Entre las montañas frías de Mosqueruela, donde el silencio parece tener memoria, la tierra guarda secretos que durante décadas se han negado a ser olvidados. Allí, bajo el Cementerio Viejo, podrían descansar tres aviadores republicanos caídos en enero de 1938. Uno de ellos era de Dénia: Ramón Marsal Carrasco.
El tiempo ha cubierto sus nombres con polvo, pero no ha logrado borrar la huella de lo que fueron. Junto a Marsal, volaban Antonio San José Pérez y Mario Vallejo Palacios, ambos madrileños. Tripulaban un bombardero Tupolev SB-2 Katiuska, uno de los más modernos de la aviación republicana, veloz, metálico, con la ilusión de ser invencible.
El 12 de enero de 1938, regresaban de una misión en la Batalla de Teruel cuando un caza alemán los alcanzó en pleno vuelo. El aparato cayó sobre los montes de Mosqueruela. En el impacto se desvanecieron tres vidas jóvenes y un trozo de historia.

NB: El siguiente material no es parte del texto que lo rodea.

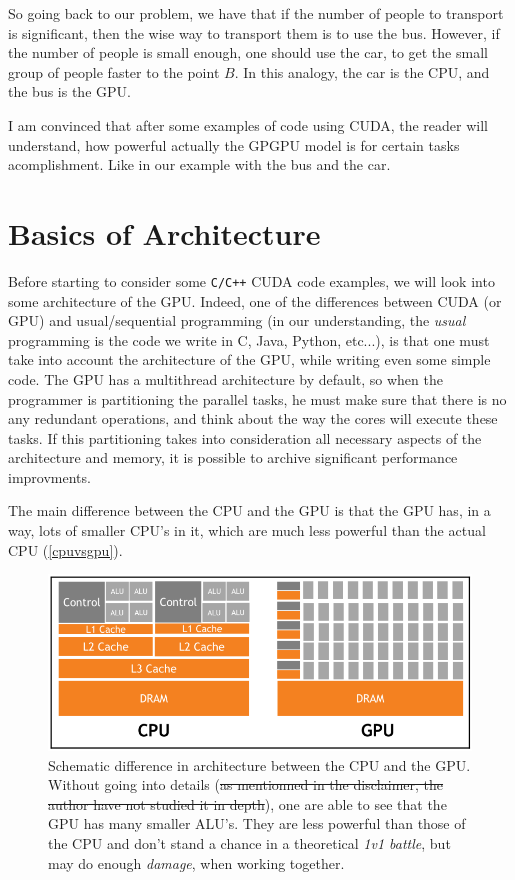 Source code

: \documentclass[12pt]{article}
\begin{document}
So going back to our problem, we have that if the number of people to transport is significant, 
then the wise way to transport them is to use the bus. However, if the number of people is small enough, 
one should use the car, to get the small group of people faster to the point $B$. 
In this analogy, the car is the CPU, and the bus is the GPU.

I am convinced that after some examples of code using CUDA, the reader will understand, how powerful
actually the GPGPU model is for certain tasks acomplishment. Like in our example with the bus and the car.

\section{Basics of Architecture}

Before starting to consider some \verb|C/C++| CUDA code examples, we will look into some architecture of the GPU. 
Indeed, one of the differences between CUDA (or GPU) and usual/sequential programming (in our understanding, the
\textit{usual} programming is the code we write in C, Java, Python, etc...), 
is that one must take into account
the architecture of the GPU, while writing even some simple code. The GPU has a multithread architecture by default, 
so when the programmer is partitioning the parallel tasks, he must make sure that there is no any redundant
operations, and think about the way the cores will execute these tasks. If this partitioning takes into consideration all necessary aspects of the architecture and memory, it is possible to archive significant performance improvments.


The main difference between the CPU and the GPU is that the GPU has, in a way, lots of smaller CPU's in it, which 
are much less powerful than the actual CPU (\autoref{cpuvsgpu}).
\cite{tuomanen2018hands}

\begin{figure}
   \centering
   \includegraphics[scale=0.4]{pngs/cpuvsgpu.png}
   \caption{Schematic difference in architecture between the CPU and the GPU. Without going into details 
   (\sout{as mentionned in the disclaimer, the author have not studied it in depth}), one are able to see that 
   the GPU has many smaller ALU's. They are less powerful than those of the CPU and don't stand a chance in 
    a theoretical \textit{1v1 battle}, but may do enough \textit{damage}, when working together.\cite{tuomanen2018hands}}
   \label{cpuvsgpu}
\end{figure}
\end{document}
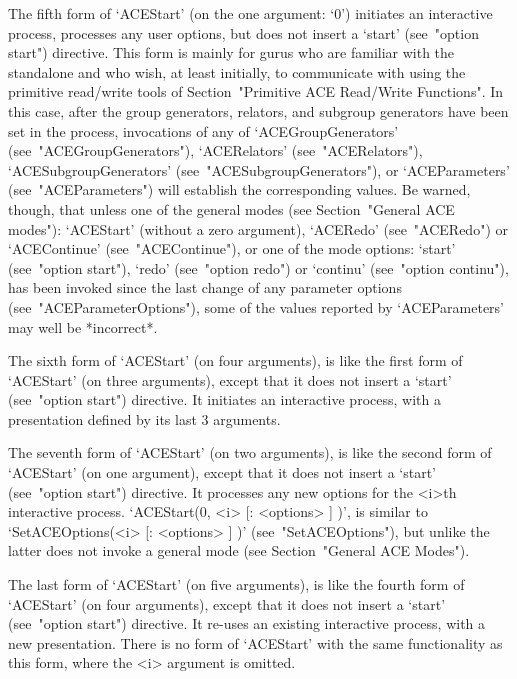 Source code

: The fifth form of `ACEStart' (on the one argument: `0')  initiates  an
interactive {\ACE} process, processes any user options, but  does  not
insert a `start' (see~"option start") directive. This form  is  mainly
for gurus who are familiar with the {\ACE} standalone and who wish, at
least initially,  to  communicate  with  {\ACE}  using  the  primitive
read/write tools of  Section~"Primitive ACE Read/Write Functions".  In
this  case,  after  the  group  generators,  relators,  and   subgroup
generators have been set in the {\ACE} process, invocations of any  of
`ACEGroupGenerators'     (see~"ACEGroupGenerators"),     `ACERelators'
(see~"ACERelators"),                           `ACESubgroupGenerators'
(see~"ACESubgroupGenerators"),           or            `ACEParameters'
(see~"ACEParameters") will establish the corresponding {\GAP}  values.
Be warned, though, that unless one of the general  {\ACE}  modes  (see
Section~"General ACE modes"): `ACEStart' (without  a  zero  argument),
`ACERedo' (see~"ACERedo") or `ACEContinue' (see~"ACEContinue"), or one
of the mode options: `start' (see~"option start"), `redo' (see~"option
redo") or `continu' (see~"option continu"), has been invoked since the
last change of any parameter options (see~"ACEParameterOptions"), some
of the values reported by `ACEParameters' may well be *incorrect*.

The sixth form of `ACEStart' (on four arguments), is  like  the  first
form of `ACEStart' (on three  arguments),  except  that  it  does  not
insert a `start'  (see~"option  start")  directive.  It  initiates  an
interactive {\ACE} process, with a presentation defined by its last  3
arguments.

The seventh form of `ACEStart' (on two arguments), is like the  second
form of `ACEStart' (on one argument), except that it does not insert a
`start' (see~"option start") directive. It processes any  new  options
for  the  <i>th  interactive  {\ACE}  process.  `ACEStart(0,  <i>   [:
<options> ] )', is similar to `SetACEOptions(<i>  [:  <options>  ]  )'
(see~"SetACEOptions"), but unlike the latter does not invoke a general
mode (see Section~"General ACE Modes").

The last form of `ACEStart' (on five arguments), is  like  the  fourth
form of `ACEStart' (on four arguments), except that it does not insert
a `start' (see~"option  start")  directive.  It  re-uses  an  existing
interactive {\ACE} process, with a new presentation. There is no  form
of `ACEStart' with the same functionality as this form, where the  <i>
argument is omitted.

Ochenta y siete años después, un equipo de arqueólogos y familiares busca devolverles nombre y descanso. La tierra se abre con respeto y precisión científica, guiada por testimonios antiguos, por mapas desvaídos y por la esperanza. La fosa original fue destruida tras la entrada de las tropas franquistas, y con ella desaparecieron las señales de memoria. Pero no el recuerdo.

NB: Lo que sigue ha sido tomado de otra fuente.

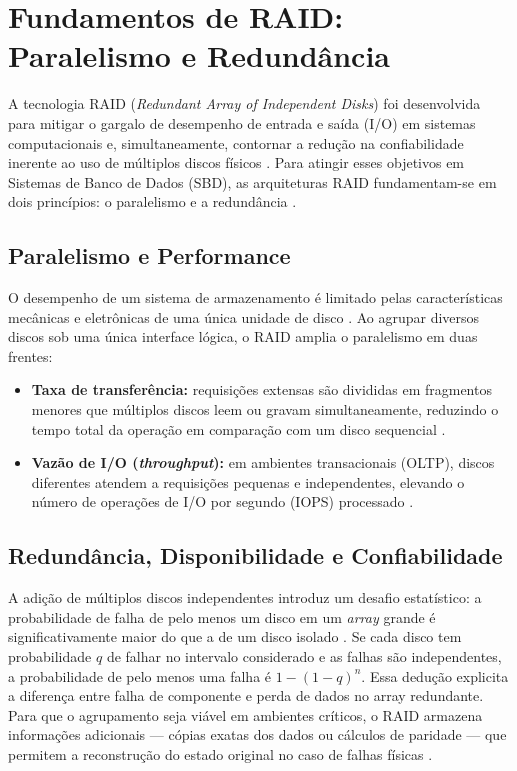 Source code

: \documentclass[titlepage]{article}
\begin{document}
\section{Fundamentos de RAID: Paralelismo e Redundância}
\label{sec:paralelismo_redundancia}
A tecnologia RAID (\textit{Redundant Array of Independent Disks}) foi desenvolvida para mitigar o gargalo de desempenho de entrada e saída (I/O) em sistemas computacionais e, simultaneamente, contornar a redução na confiabilidade inerente ao uso de múltiplos discos físicos \cite{silberschatz2020}. Para atingir esses objetivos em Sistemas de Banco de Dados (SBD), as arquiteturas RAID fundamentam-se em dois princípios: o paralelismo e a redundância \cite{silberschatz2020}.

\subsection{Paralelismo e Performance}
O desempenho de um sistema de armazenamento é limitado pelas características mecânicas e eletrônicas de uma única unidade de disco \cite{silberschatz2020}. Ao agrupar diversos discos sob uma única interface lógica, o RAID amplia o paralelismo em duas frentes:
\begin{itemize}
    \item \textbf{Taxa de transferência:} requisições extensas são divididas em fragmentos menores que múltiplos discos leem ou gravam simultaneamente, reduzindo o tempo total da operação em comparação com um disco sequencial \cite{silberschatz2020}.
    \item \textbf{Vazão de I/O (\textit{throughput}):} em ambientes transacionais (OLTP), discos diferentes atendem a requisições pequenas e independentes, elevando o número de operações de I/O por segundo (IOPS) processado \cite{silberschatz2020}.
\end{itemize}

\subsection{Redundância, Disponibilidade e Confiabilidade}
A adição de múltiplos discos independentes introduz um desafio estatístico: a probabilidade de falha de pelo menos um disco em um \textit{array} grande é significativamente maior do que a de um disco isolado \cite{silberschatz2020}. Se cada disco tem probabilidade $q$ de falhar no intervalo considerado e as falhas são independentes, a probabilidade de pelo menos uma falha é $1-(1-q)^n$. Essa dedução explicita a diferença entre falha de componente e perda de dados no array redundante. Para que o agrupamento seja viável em ambientes críticos, o RAID armazena informações adicionais --- cópias exatas dos dados ou cálculos de paridade --- que permitem a reconstrução do estado original no caso de falhas físicas \cite{silberschatz2020}.
\end{document}
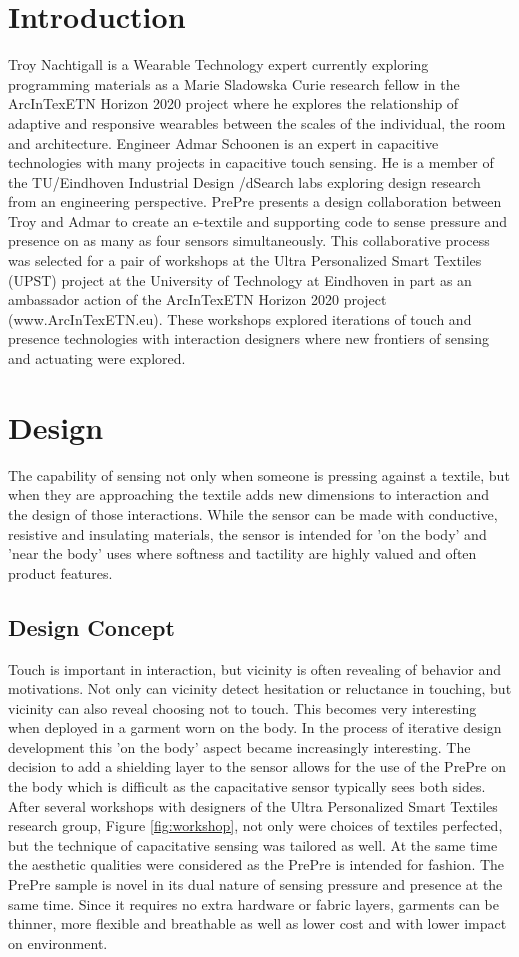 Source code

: \documentclass{sigchi-ext}
\begin{document}
\section{Introduction}
Troy Nachtigall is a Wearable Technology expert currently exploring programming materials as a Marie Sladowska Curie research fellow in the ArcInTexETN Horizon 2020 project where he explores the relationship of adaptive and responsive wearables between the scales of the individual, the room and architecture. Engineer Admar Schoonen is an expert in capacitive technologies with many projects in capacitive touch sensing.  He is a member of the TU/Eindhoven Industrial Design /dSearch labs exploring design research from an engineering perspective.  PrePre presents a design collaboration between Troy and Admar to create an e-textile and supporting code to sense pressure and  presence on as many as four sensors simultaneously.  This collaborative process was selected for a pair of workshops at the Ultra Personalized Smart Textiles (UPST) project at the University of Technology at Eindhoven in part as an ambassador action of the ArcInTexETN Horizon 2020 project (www.ArcInTexETN.eu). These workshops explored iterations of touch and presence technologies with interaction designers where new frontiers of sensing and actuating were explored.  
\section{Design}
The capability of sensing not only when someone is pressing against a textile, but when they are approaching the textile adds new dimensions to interaction and the design of those interactions.  While the sensor can be made with conductive, resistive and insulating materials, the sensor is intended for 'on the body' and 'near the body' uses where softness and tactility are highly valued and often product features. 
\subsection{Design Concept}
Touch is important in interaction, but vicinity is often revealing of behavior and motivations.  Not only can vicinity detect hesitation or reluctance in touching, but vicinity can also reveal choosing not to touch. This becomes very interesting when deployed in a garment worn on the body. In the process of iterative design development this 'on the body' aspect became increasingly interesting. The decision to add a shielding layer to the sensor allows for the use of the PrePre on the body which is difficult as the capacitative sensor typically sees both sides. After several workshops with designers of the Ultra Personalized Smart Textiles research group, Figure \ref{fig:workshop}, not only were choices of textiles perfected, but the technique of capacitative sensing was tailored as well. At the same time the aesthetic qualities were considered as the PrePre is intended for fashion. The PrePre sample is novel in its dual nature of sensing pressure and presence at the same time. Since it requires no extra hardware or fabric layers, garments can be thinner, more flexible and breathable as well as lower cost and with lower impact on environment.
\end{document}
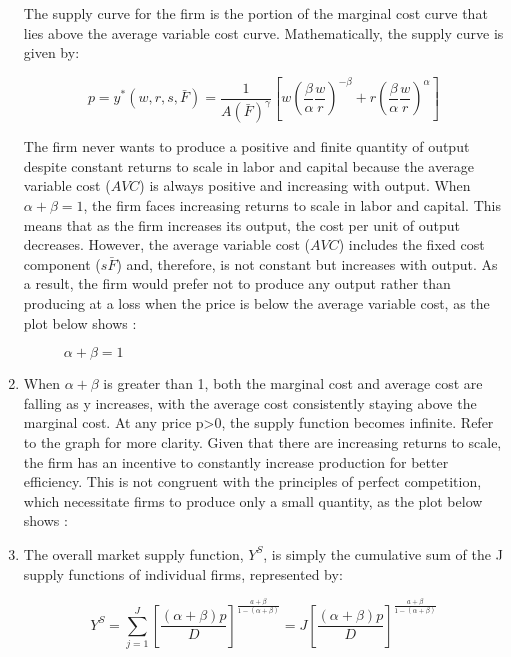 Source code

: \documentclass[UTF8,titlepage]{article}
\numberwithin{figure}{section}
\begin{document}
\begin{enumerate}
The supply curve for the firm is the portion of the marginal cost curve that lies above the average variable cost curve. Mathematically, the supply curve is given by:

$$
p = y^{*}(w, r, s, \bar{F}) = \frac{1}{A(\bar{F})^{\gamma}}\left[w\left(\frac{\beta}{\alpha} \frac{w}{r}\right)^{-\beta}+r\left(\frac{\beta}{\alpha} \frac{w}{r}\right)^{\alpha}\right]
$$

The firm never wants to produce a positive and finite quantity of output despite constant returns to scale in labor and capital because the average variable cost (\(AVC\)) is always positive and increasing with output. When \(\alpha + \beta = 1\), the firm faces increasing returns to scale in labor and capital. This means that as the firm increases its output, the cost per unit of output decreases. However, the average variable cost (\(AVC\)) includes the fixed cost component (\(s\bar{F}\)) and, therefore, is not constant but increases with output. As a result, the firm would prefer not to produce any output rather than producing at a loss when the price is below the average variable cost, as the plot below shows :
\begin{figure}[H]
\centering
 \caption{$\alpha + \beta =1$}
 \label{}
\end{figure}

\item When $\alpha+\beta$ is greater than 1, both the marginal cost and average cost are falling as y increases, with the average cost consistently staying above the marginal cost. At any price p>0, the supply function becomes infinite. Refer to the graph for more clarity. Given that there are increasing returns to scale, the firm has an incentive to constantly increase production for better efficiency. This is not congruent with the principles of perfect competition, which necessitate firms to produce only a small quantity, as the plot below shows :
\begin{figure}[H]
\centering
 \caption{}
 \label{}
\end{figure}

\item The overall market supply function, $Y^{S}$, is simply the cumulative sum of the J supply functions of individual firms, represented by:

\[Y^{S}=\sum_{j=1}^{J}\left[\frac{(\alpha+\beta) p}{D}\right]^{\frac{a+\beta}{1-(\alpha+\beta)}}=J\left[\frac{(\alpha+\beta) p}{D}\right]^{\frac{a+\beta}{1-(\alpha+\beta)}}\]


\end{enumerate}
\end{document}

Hoy, la Asociación de Familiares de Víctimas del Frente de Levante, con el apoyo de la Dirección General de Aragón y el grupo Arqueoantro, ha iniciado los trabajos de excavación. Se trata de un esfuerzo conjunto que mezcla técnica y emoción, historia y justicia. El objetivo: encontrar los restos de los tres aviadores y, con ellos, un fragmento del pasado que se negó a morir.

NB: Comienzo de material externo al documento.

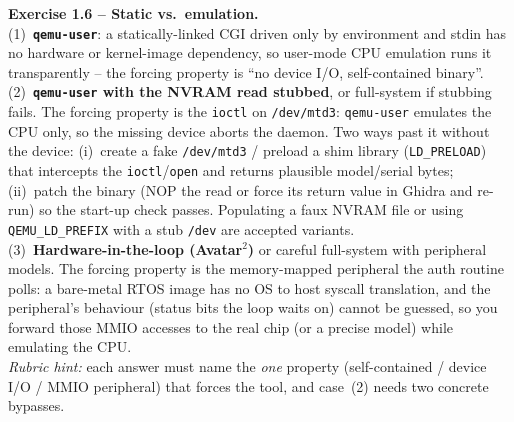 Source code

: \documentclass[11pt,a4paper]{article}
\begin{document}
\begin{solutionbox}
\textbf{Exercise 1.6 -- Static vs.\ emulation.}\\[2pt]
(1)~\textbf{\texttt{qemu-user}}: a statically-linked CGI driven only by environment and stdin has
no hardware or kernel-image dependency, so user-mode CPU emulation runs it transparently -- the
forcing property is ``no device I/O, self-contained binary''.\\[2pt]
(2)~\textbf{\texttt{qemu-user} with the NVRAM read stubbed}, or full-system if stubbing fails.
The forcing property is the \texttt{ioctl} on \texttt{/dev/mtd3}: \texttt{qemu-user} emulates the
CPU only, so the missing device aborts the daemon. Two ways past it without the device: (i)~create
a fake \texttt{/dev/mtd3} / preload a shim library (\texttt{LD\_PRELOAD}) that intercepts the
\texttt{ioctl}/\texttt{open} and returns plausible model/serial bytes; (ii)~patch the binary (NOP
the read or force its return value in Ghidra and re-run) so the start-up check passes. Populating
a faux NVRAM file or using \texttt{QEMU\_LD\_PREFIX} with a stub \texttt{/dev} are accepted
variants.\\[2pt]
(3)~\textbf{Hardware-in-the-loop (Avatar$^2$)} or careful full-system with peripheral models. The
forcing property is the memory-mapped peripheral the auth routine polls: a bare-metal RTOS image
has no OS to host syscall translation, and the peripheral's behaviour (status bits the loop waits
on) cannot be guessed, so you forward those MMIO accesses to the real chip (or a precise model)
while emulating the CPU.\\[2pt]
\emph{Rubric hint:} each answer must name the \emph{one} property (self-contained / device I/O /
MMIO peripheral) that forces the tool, and case~(2) needs two concrete bypasses.
\end{solutionbox}
\end{document}
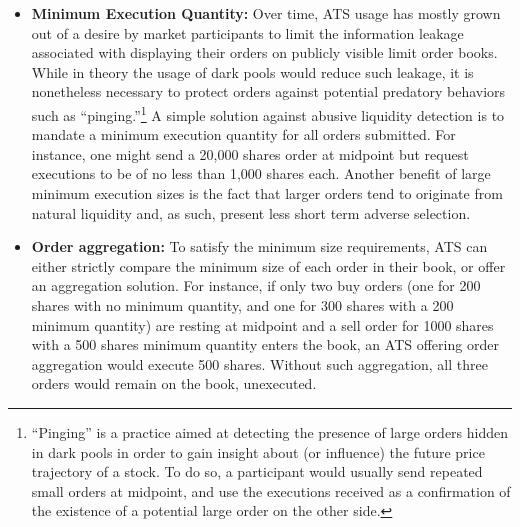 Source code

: \begin{itemize}
\item{\textbf{Minimum Execution Quantity:}} Over time, ATS usage has mostly grown out of a desire by market participants to limit the information leakage associated with displaying their orders on publicly visible limit order books. While in theory the usage of dark pools would reduce such leakage, it is nonetheless necessary to protect orders against potential predatory behaviors such as ``pinging.''\footnote{``Pinging'' is a practice aimed at detecting the presence of large orders hidden in dark pools in order to gain insight about (or influence) the future price trajectory of a stock. To do so, a participant would usually send repeated small orders at midpoint, and use the executions received as a confirmation of the existence of a potential large order on the other side.} A simple solution against abusive liquidity detection is to mandate a minimum execution quantity for all orders submitted. For instance, one might send a 20,000 shares order at midpoint but request executions to be of no less than 1,000 shares each. Another benefit of large minimum execution sizes is the fact that larger orders tend to originate from natural liquidity and, as such, present less short term adverse selection.  

\item{\textbf{Order aggregation:}} To satisfy the minimum size requirements, ATS can either strictly compare the minimum size of each order in their book, or offer an aggregation solution. For instance, if only two buy orders (one for 200 shares with no minimum quantity, and one for 300 shares with a 200 minimum quantity) are resting at midpoint and a sell order for 1000 shares with a 500 shares minimum quantity enters the book, an ATS offering order aggregation would execute 500 shares. Without such aggregation, all three orders would remain on the book, unexecuted.


\end{itemize}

El Katiuska que los transportaba fue un símbolo de la modernidad republicana. Bimotor, rápido, metálico, representaba la fe en un futuro distinto. La guerra, sin embargo, no entiende de símbolos. El avión cayó, la lápida fue arrancada, y el silencio ocupó el lugar de los nombres.
Décadas más tarde, una familia volvió sobre sus pasos y comenzó a reconstruir la historia. A unir piezas dispersas, a preguntar en archivos y cementerios, a no rendirse. Hoy, su búsqueda continúa en aquel mismo lugar donde la tierra aún respira memoria.
En Mosqueruela, los arqueólogos excavan con la delicadeza de quien desentierra algo más que huesos. Buscan identidades, pero también una reparación moral. En un rincón del Ayuntamiento se conserva un fragmento del fuselaje del avión, hallado por cazadores años atrás. Es un pedazo de metal que sobrevivió al fuego y al olvido, una pieza que ahora actúa como testigo.
El trabajo sigue, lento y minucioso, con la esperanza de que los tres hombres que surcaron el cielo de Teruel vuelvan a tener nombre y sepultura.
Quizá entonces, cuando la fosa se abra y la historia se cierre, la tierra de Mosqueruela deje de guardar silencio y comience, por fin, a contar el final de la historia de Ramón Marsal Carrasco.